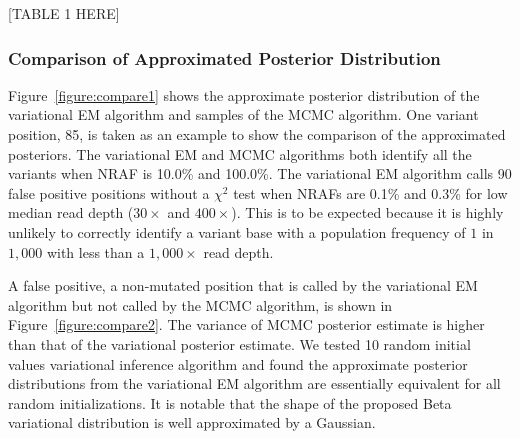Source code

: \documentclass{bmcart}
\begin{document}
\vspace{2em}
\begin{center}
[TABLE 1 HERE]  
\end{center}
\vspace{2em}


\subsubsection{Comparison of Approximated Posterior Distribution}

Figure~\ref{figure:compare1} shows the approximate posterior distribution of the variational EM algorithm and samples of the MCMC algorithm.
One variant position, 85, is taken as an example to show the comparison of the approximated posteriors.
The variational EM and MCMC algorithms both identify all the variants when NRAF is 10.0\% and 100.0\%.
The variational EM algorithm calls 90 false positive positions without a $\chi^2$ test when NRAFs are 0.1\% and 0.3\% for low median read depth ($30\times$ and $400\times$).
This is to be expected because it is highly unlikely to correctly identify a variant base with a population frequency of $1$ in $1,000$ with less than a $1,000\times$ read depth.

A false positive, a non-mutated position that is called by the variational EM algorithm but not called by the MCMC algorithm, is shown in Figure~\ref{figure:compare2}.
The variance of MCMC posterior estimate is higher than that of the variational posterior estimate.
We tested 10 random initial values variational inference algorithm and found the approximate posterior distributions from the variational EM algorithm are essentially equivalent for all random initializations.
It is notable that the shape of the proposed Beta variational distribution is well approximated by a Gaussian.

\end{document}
--
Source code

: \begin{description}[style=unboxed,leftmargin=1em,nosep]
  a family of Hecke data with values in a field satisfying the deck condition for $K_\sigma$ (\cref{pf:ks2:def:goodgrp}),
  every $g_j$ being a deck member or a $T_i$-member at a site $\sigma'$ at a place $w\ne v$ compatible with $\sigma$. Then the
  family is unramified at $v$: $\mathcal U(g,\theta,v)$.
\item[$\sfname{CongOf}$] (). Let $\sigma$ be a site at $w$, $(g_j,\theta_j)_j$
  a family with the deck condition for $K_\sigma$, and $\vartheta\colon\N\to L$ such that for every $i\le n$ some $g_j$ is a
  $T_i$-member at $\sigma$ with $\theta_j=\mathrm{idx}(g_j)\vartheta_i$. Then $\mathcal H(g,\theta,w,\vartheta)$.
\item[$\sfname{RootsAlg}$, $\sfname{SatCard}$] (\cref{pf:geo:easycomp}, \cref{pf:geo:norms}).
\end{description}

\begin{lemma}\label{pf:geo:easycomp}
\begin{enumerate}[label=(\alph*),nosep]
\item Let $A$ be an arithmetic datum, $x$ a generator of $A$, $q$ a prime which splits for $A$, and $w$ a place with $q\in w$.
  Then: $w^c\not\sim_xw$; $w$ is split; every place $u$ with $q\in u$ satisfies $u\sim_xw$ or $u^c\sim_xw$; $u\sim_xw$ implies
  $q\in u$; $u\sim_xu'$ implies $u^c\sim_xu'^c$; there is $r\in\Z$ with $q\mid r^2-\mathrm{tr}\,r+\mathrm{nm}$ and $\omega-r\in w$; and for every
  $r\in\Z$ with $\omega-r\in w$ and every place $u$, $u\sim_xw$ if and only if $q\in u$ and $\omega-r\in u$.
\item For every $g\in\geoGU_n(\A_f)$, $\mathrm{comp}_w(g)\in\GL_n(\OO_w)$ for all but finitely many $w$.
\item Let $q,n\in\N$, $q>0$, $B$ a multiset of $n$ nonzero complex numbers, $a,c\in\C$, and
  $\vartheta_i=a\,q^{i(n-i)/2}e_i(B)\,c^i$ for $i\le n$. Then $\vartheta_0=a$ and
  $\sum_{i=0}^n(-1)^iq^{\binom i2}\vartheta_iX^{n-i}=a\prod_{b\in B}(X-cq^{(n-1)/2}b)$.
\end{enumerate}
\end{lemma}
--
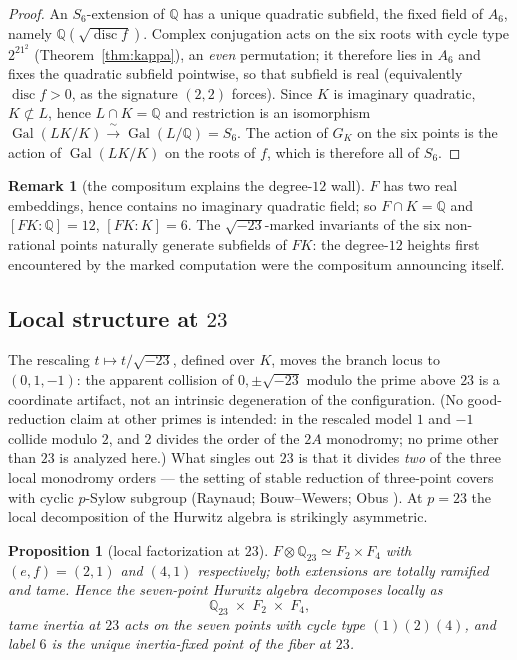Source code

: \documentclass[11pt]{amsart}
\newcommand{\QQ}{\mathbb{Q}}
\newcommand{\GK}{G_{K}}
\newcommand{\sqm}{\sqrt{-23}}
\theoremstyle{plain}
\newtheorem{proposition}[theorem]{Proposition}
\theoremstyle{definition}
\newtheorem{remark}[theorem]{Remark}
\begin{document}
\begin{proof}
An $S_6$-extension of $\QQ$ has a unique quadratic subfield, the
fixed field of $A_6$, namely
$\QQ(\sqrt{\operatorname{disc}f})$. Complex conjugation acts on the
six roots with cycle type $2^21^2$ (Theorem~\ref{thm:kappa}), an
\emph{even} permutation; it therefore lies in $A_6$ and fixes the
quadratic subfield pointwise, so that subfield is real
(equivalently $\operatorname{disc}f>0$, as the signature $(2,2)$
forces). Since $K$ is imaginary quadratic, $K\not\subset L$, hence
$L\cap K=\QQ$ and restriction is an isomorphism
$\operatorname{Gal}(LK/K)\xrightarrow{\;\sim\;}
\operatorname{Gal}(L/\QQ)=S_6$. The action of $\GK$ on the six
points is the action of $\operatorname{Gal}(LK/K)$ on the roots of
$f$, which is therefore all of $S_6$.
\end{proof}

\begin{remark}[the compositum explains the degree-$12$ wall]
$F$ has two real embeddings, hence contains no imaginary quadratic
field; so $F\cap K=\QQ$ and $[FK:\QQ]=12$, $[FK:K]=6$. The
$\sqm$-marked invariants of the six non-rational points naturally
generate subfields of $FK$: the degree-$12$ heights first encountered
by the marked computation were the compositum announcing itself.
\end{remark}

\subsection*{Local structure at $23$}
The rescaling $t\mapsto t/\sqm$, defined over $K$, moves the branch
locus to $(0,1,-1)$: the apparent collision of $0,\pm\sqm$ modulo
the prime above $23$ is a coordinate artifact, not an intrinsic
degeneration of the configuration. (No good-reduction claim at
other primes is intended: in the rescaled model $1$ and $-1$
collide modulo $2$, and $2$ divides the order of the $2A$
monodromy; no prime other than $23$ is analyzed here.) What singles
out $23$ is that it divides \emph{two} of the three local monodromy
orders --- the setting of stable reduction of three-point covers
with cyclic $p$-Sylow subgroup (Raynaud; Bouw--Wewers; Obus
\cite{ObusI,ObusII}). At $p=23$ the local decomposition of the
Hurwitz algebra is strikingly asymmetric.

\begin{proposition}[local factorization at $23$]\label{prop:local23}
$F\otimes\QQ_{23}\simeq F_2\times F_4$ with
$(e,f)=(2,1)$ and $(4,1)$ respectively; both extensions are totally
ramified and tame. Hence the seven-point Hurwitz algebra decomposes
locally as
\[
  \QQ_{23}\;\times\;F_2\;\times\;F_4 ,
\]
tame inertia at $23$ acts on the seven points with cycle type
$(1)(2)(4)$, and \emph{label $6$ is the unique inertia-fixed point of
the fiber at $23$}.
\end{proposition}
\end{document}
--
For this task, write out exactly the lines of the entries above, starting at the line with "locus to $(0,1,-1)$: the" and ending at the line with "Hurwitz algebra is strikingly asymmetric.", both included, and no others.

RESPONSE AREA –
locus to $(0,1,-1)$: the apparent collision of $0,\pm\sqm$ modulo
the prime above $23$ is a coordinate artifact, not an intrinsic
degeneration of the configuration. (No good-reduction claim at
other primes is intended: in the rescaled model $1$ and $-1$
collide modulo $2$, and $2$ divides the order of the $2A$
monodromy; no prime other than $23$ is analyzed here.) What singles
out $23$ is that it divides \emph{two} of the three local monodromy
orders --- the setting of stable reduction of three-point covers
with cyclic $p$-Sylow subgroup (Raynaud; Bouw--Wewers; Obus
\cite{ObusI,ObusII}). At $p=23$ the local decomposition of the
Hurwitz algebra is strikingly asymmetric.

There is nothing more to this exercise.